Por razões alheias à nossa própria vontade não foi publicada a totalidade da crónica “Celeste”. Aqui fica a segunda parte, com as respectivas desculpas ao Augusto Alberto e aos leitores.
Augusto Alberto
Há anos, numa manhã de sábado, dirigi-me ao velho posto náutico da Avenida Saraiva de Carvalho e não consegui abrir a porta. O telhado do velho edifício ruiu sobre os barcos e o atrelado que os transporta. Os escombros entravaram a porta. Percebi o pior. Logo dei pela perda.

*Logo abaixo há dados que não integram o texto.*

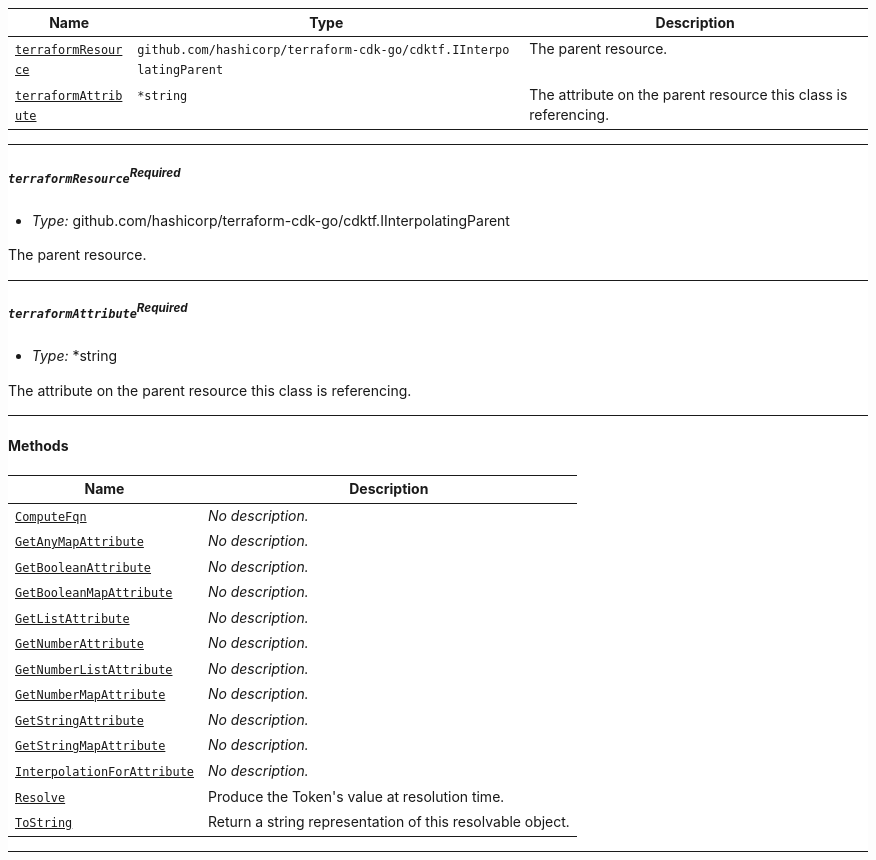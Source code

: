 | **Name** | **Type** | **Description** |
| --- | --- | --- |
| <code><a href="#@cdktf/provider-mongodbatlas.dataMongodbatlasStreamProcessor.DataMongodbatlasStreamProcessorOptionsDlqOutputReference.Initializer.parameter.terraformResource">terraformResource</a></code> | <code>github.com/hashicorp/terraform-cdk-go/cdktf.IInterpolatingParent</code> | The parent resource. |
| <code><a href="#@cdktf/provider-mongodbatlas.dataMongodbatlasStreamProcessor.DataMongodbatlasStreamProcessorOptionsDlqOutputReference.Initializer.parameter.terraformAttribute">terraformAttribute</a></code> | <code>*string</code> | The attribute on the parent resource this class is referencing. |

---

##### `terraformResource`<sup>Required</sup> <a name="terraformResource" id="@cdktf/provider-mongodbatlas.dataMongodbatlasStreamProcessor.DataMongodbatlasStreamProcessorOptionsDlqOutputReference.Initializer.parameter.terraformResource"></a>

- *Type:* github.com/hashicorp/terraform-cdk-go/cdktf.IInterpolatingParent

The parent resource.

---

##### `terraformAttribute`<sup>Required</sup> <a name="terraformAttribute" id="@cdktf/provider-mongodbatlas.dataMongodbatlasStreamProcessor.DataMongodbatlasStreamProcessorOptionsDlqOutputReference.Initializer.parameter.terraformAttribute"></a>

- *Type:* *string

The attribute on the parent resource this class is referencing.

---

#### Methods <a name="Methods" id="Methods"></a>

| **Name** | **Description** |
| --- | --- |
| <code><a href="#@cdktf/provider-mongodbatlas.dataMongodbatlasStreamProcessor.DataMongodbatlasStreamProcessorOptionsDlqOutputReference.computeFqn">ComputeFqn</a></code> | *No description.* |
| <code><a href="#@cdktf/provider-mongodbatlas.dataMongodbatlasStreamProcessor.DataMongodbatlasStreamProcessorOptionsDlqOutputReference.getAnyMapAttribute">GetAnyMapAttribute</a></code> | *No description.* |
| <code><a href="#@cdktf/provider-mongodbatlas.dataMongodbatlasStreamProcessor.DataMongodbatlasStreamProcessorOptionsDlqOutputReference.getBooleanAttribute">GetBooleanAttribute</a></code> | *No description.* |
| <code><a href="#@cdktf/provider-mongodbatlas.dataMongodbatlasStreamProcessor.DataMongodbatlasStreamProcessorOptionsDlqOutputReference.getBooleanMapAttribute">GetBooleanMapAttribute</a></code> | *No description.* |
| <code><a href="#@cdktf/provider-mongodbatlas.dataMongodbatlasStreamProcessor.DataMongodbatlasStreamProcessorOptionsDlqOutputReference.getListAttribute">GetListAttribute</a></code> | *No description.* |
| <code><a href="#@cdktf/provider-mongodbatlas.dataMongodbatlasStreamProcessor.DataMongodbatlasStreamProcessorOptionsDlqOutputReference.getNumberAttribute">GetNumberAttribute</a></code> | *No description.* |
| <code><a href="#@cdktf/provider-mongodbatlas.dataMongodbatlasStreamProcessor.DataMongodbatlasStreamProcessorOptionsDlqOutputReference.getNumberListAttribute">GetNumberListAttribute</a></code> | *No description.* |
| <code><a href="#@cdktf/provider-mongodbatlas.dataMongodbatlasStreamProcessor.DataMongodbatlasStreamProcessorOptionsDlqOutputReference.getNumberMapAttribute">GetNumberMapAttribute</a></code> | *No description.* |
| <code><a href="#@cdktf/provider-mongodbatlas.dataMongodbatlasStreamProcessor.DataMongodbatlasStreamProcessorOptionsDlqOutputReference.getStringAttribute">GetStringAttribute</a></code> | *No description.* |
| <code><a href="#@cdktf/provider-mongodbatlas.dataMongodbatlasStreamProcessor.DataMongodbatlasStreamProcessorOptionsDlqOutputReference.getStringMapAttribute">GetStringMapAttribute</a></code> | *No description.* |
| <code><a href="#@cdktf/provider-mongodbatlas.dataMongodbatlasStreamProcessor.DataMongodbatlasStreamProcessorOptionsDlqOutputReference.interpolationForAttribute">InterpolationForAttribute</a></code> | *No description.* |
| <code><a href="#@cdktf/provider-mongodbatlas.dataMongodbatlasStreamProcessor.DataMongodbatlasStreamProcessorOptionsDlqOutputReference.resolve">Resolve</a></code> | Produce the Token's value at resolution time. |
| <code><a href="#@cdktf/provider-mongodbatlas.dataMongodbatlasStreamProcessor.DataMongodbatlasStreamProcessorOptionsDlqOutputReference.toString">ToString</a></code> | Return a string representation of this resolvable object. |

---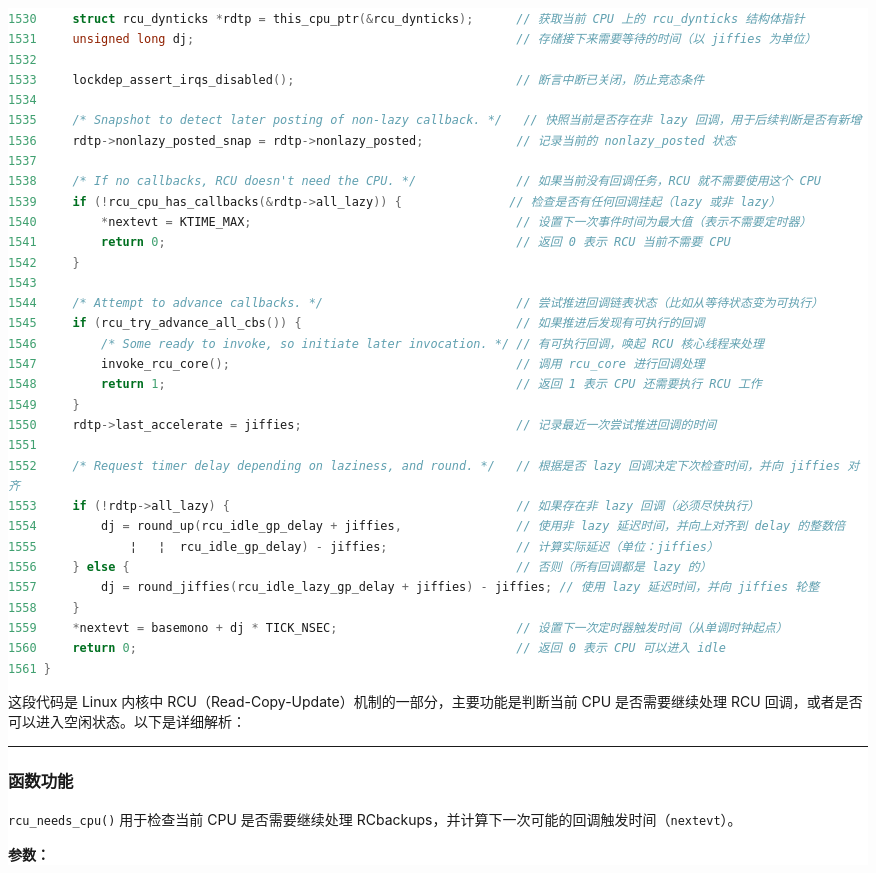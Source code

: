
 ```c
1530     struct rcu_dynticks *rdtp = this_cpu_ptr(&rcu_dynticks);      // 获取当前 CPU 上的 rcu_dynticks 结构体指针
1531     unsigned long dj;                                             // 存储接下来需要等待的时间（以 jiffies 为单位）
1532
1533     lockdep_assert_irqs_disabled();                               // 断言中断已关闭，防止竞态条件
1534
1535     /* Snapshot to detect later posting of non-lazy callback. */   // 快照当前是否存在非 lazy 回调，用于后续判断是否有新增
1536     rdtp->nonlazy_posted_snap = rdtp->nonlazy_posted;             // 记录当前的 nonlazy_posted 状态
1537
1538     /* If no callbacks, RCU doesn't need the CPU. */              // 如果当前没有回调任务，RCU 就不需要使用这个 CPU
1539     if (!rcu_cpu_has_callbacks(&rdtp->all_lazy)) {               // 检查是否有任何回调挂起（lazy 或非 lazy）
1540         *nextevt = KTIME_MAX;                                     // 设置下一次事件时间为最大值（表示不需要定时器）
1541         return 0;                                                 // 返回 0 表示 RCU 当前不需要 CPU
1542     }
1543
1544     /* Attempt to advance callbacks. */                           // 尝试推进回调链表状态（比如从等待状态变为可执行）
1545     if (rcu_try_advance_all_cbs()) {                              // 如果推进后发现有可执行的回调
1546         /* Some ready to invoke, so initiate later invocation. */ // 有可执行回调，唤起 RCU 核心线程来处理
1547         invoke_rcu_core();                                        // 调用 rcu_core 进行回调处理
1548         return 1;                                                 // 返回 1 表示 CPU 还需要执行 RCU 工作
1549     }
1550     rdtp->last_accelerate = jiffies;                              // 记录最近一次尝试推进回调的时间
1551
1552     /* Request timer delay depending on laziness, and round. */   // 根据是否 lazy 回调决定下次检查时间，并向 jiffies 对齐
1553     if (!rdtp->all_lazy) {                                        // 如果存在非 lazy 回调（必须尽快执行）
1554         dj = round_up(rcu_idle_gp_delay + jiffies,                // 使用非 lazy 延迟时间，并向上对齐到 delay 的整数倍
1555             ¦   ¦  rcu_idle_gp_delay) - jiffies;                  // 计算实际延迟（单位：jiffies）
1556     } else {                                                      // 否则（所有回调都是 lazy 的）
1557         dj = round_jiffies(rcu_idle_lazy_gp_delay + jiffies) - jiffies; // 使用 lazy 延迟时间，并向 jiffies 轮整
1558     }
1559     *nextevt = basemono + dj * TICK_NSEC;                         // 设置下一次定时器触发时间（从单调时钟起点）
1560     return 0;                                                     // 返回 0 表示 CPU 可以进入 idle
1561 }

```

这段代码是 Linux 内核中 RCU（Read-Copy-Update）机制的一部分，主要功能是判断当前 CPU 是否需要继续处理 RCU 回调，或者是否可以进入空闲状态。以下是详细解析：

---

### **函数功能**

`rcu_needs_cpu()` 用于检查当前 CPU 是否需要继续处理 RCbackups，并计算下一次可能的回调触发时间（`nextevt`）。

**参数：**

Não sei quantas vezes o Celeste ainda remou depois da tragédia de 1930. Se calhar poucas. Ou mais nenhuma. O que sei é que ficou completamente destroçado. Fiquei muito magoado e hoje carrego uma dúvida. Provavelmente não fiz tudo para o salvar. Quantas vezes reclamei para que dali fosse retirado? Quantas? Pressentia que aquilo haveria de suceder. Mas também é certo que nunca ninguém me ouviu. Garanto-vos que hoje, conhecendo a forma como acabou, tê-lo-ia colocado à porta do museu, único lugar onde deveria repousar.
Celeste, em honra à mulher mais bela. Construído em Itália, Livorno, teve curta vida, aquela foi a sua regata de estreia, e história complicada.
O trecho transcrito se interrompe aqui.